Yet she could not forget Blake’s grip on her wrist nor the note hidden behind the lining of her jewellery box.
Until she learned who had resurrected the cipher—and why—she could permit herself neither trust nor tenderness.
Not even for a man whose presence steadied her in ways she did not wish to examine.
And especially not for a man whose quiet gaze made her feel… seen.
Now that the worst of the storm damage to Belair House had been repaired, tomorrow she would first ensure the Admiral’s cottage would be repaired and then visit Blake to see if he had discovered anything else.

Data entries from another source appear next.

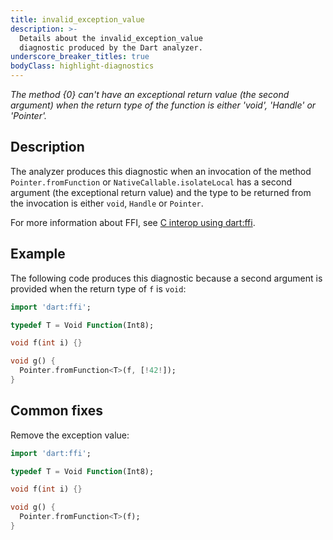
```yaml
---
title: invalid_exception_value
description: >-
  Details about the invalid_exception_value
  diagnostic produced by the Dart analyzer.
underscore_breaker_titles: true
bodyClass: highlight-diagnostics
---
```


_The method {0} can't have an exceptional return value (the second argument)
when the return type of the function is either 'void', 'Handle' or 'Pointer'._

## Description

The analyzer produces this diagnostic when an invocation of the method
`Pointer.fromFunction` or `NativeCallable.isolateLocal`
has a second argument (the exceptional return
value) and the type to be returned from the invocation is either `void`,
`Handle` or `Pointer`.

For more information about FFI, see [C interop using dart:ffi][ffi].

## Example

The following code produces this diagnostic because a second argument is
provided when the return type of `f` is `void`:

```dart
import 'dart:ffi';

typedef T = Void Function(Int8);

void f(int i) {}

void g() {
  Pointer.fromFunction<T>(f, [!42!]);
}
```

## Common fixes

Remove the exception value:

```dart
import 'dart:ffi';

typedef T = Void Function(Int8);

void f(int i) {}

void g() {
  Pointer.fromFunction<T>(f);
}
```

[ffi]: /interop/c-interop

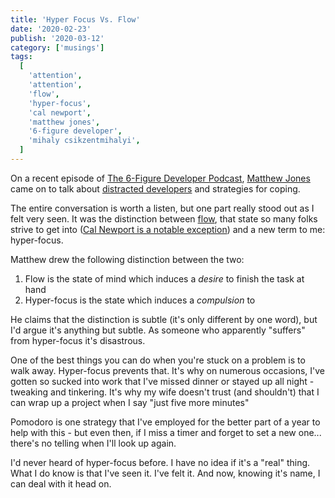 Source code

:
 ```yaml
---
title: 'Hyper Focus Vs. Flow'
date: '2020-02-23'
publish: '2020-03-12'
category: ['musings']
tags:
  [
    'attention',
    'attention',
    'flow',
    'hyper-focus',
    'cal newport',
    'matthew jones',
    '6-figure developer',
    'mihaly csikzentmihalyi',
  ]
---
```


On a recent episode of [The 6-Figure Developer Podcast](https://6figuredev.com/), [Matthew Jones](https://exceptionnotfound.net/) came on to talk about [distracted developers](https://6figuredev.com/podcast/episode-131-distracted-developer-with-matthew-jones/) and strategies for coping.

The entire conversation is worth a listen, but one part really stood out as I felt very seen. It was the distinction between [flow](https://www.ted.com/talks/mihaly_csikszentmihalyi_flow_the_secret_to_happiness/transcript), that state so many folks strive to get into ([Cal Newport is a notable exception](https://www.calnewport.com/blog/2012/04/09/the-father-of-deliberate-practice-disowns-flow/)) and a new term to me: hyper-focus.

Matthew drew the following distinction between the two:

1. Flow is the state of mind which induces a _desire_ to finish the task at hand
2. Hyper-focus is the state which induces a _compulsion_ to

He claims that the distinction is subtle (it's only different by one word), but I'd argue it's anything but subtle. As someone who apparently "suffers" from hyper-focus it's disastrous.

One of the best things you can do when you're stuck on a problem is to walk away. Hyper-focus prevents that. It's why on numerous occasions, I've gotten so sucked into work that I've missed dinner or stayed up all night - tweaking and tinkering. It's why my wife doesn't trust (and shouldn't) that I can wrap up a project when I say "just five more minutes"

Pomodoro is one strategy that I've employed for the better part of a year to help with this - but even then, if I miss a timer and forget to set a new one... there's no telling when I'll look up again.

I'd never heard of hyper-focus before. I have no idea if it's a "real" thing. What I do know is that I've seen it. I've felt it. And now, knowing it's name, I can deal with it head on.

She climbed the stairs slowly, her candle casting long, wavering shadows along the walls. When she reached her chamber, she closed the door and leaned against it for a moment, her forehead resting against the cool wood.
The cipher returned to her thoughts at once. It had never truly left.
The symbols were branded upon her memory now, each letter etched with Blake’s fear. He had not been a man given to exaggeration. If he said someone was asking questions, then they were not idle ones. If he said the cipher had resurfaced, then it was not a rumour but a fact.
Charles had designed that cipher with almost obsessive care. It was not merely a substitution of letters or a clever rearrangement of numbers; it was layered, contextual, dependent upon lived experience as much as written knowledge. It could not be guessed. It could not be stumbled upon. It had to be known.
Only three people had ever truly known it. Charles, Blake and herself.
Charles was dead. Blake was broken and hidden. Which left—Elise closed her eyes.
If someone was using the cipher, they must believe one of them to be still active—or they were attempting to flush one of them into the open. Either possibility chilled her.
And now Mr. Leigh slept in her house.
She sank onto the edge of the bed and stared at the candle flame, watching it sway gently in the lingering draught. It was easier, she thought, to be afraid of the storm. Wind and rain announced themselves. They broke what they touched and passed on.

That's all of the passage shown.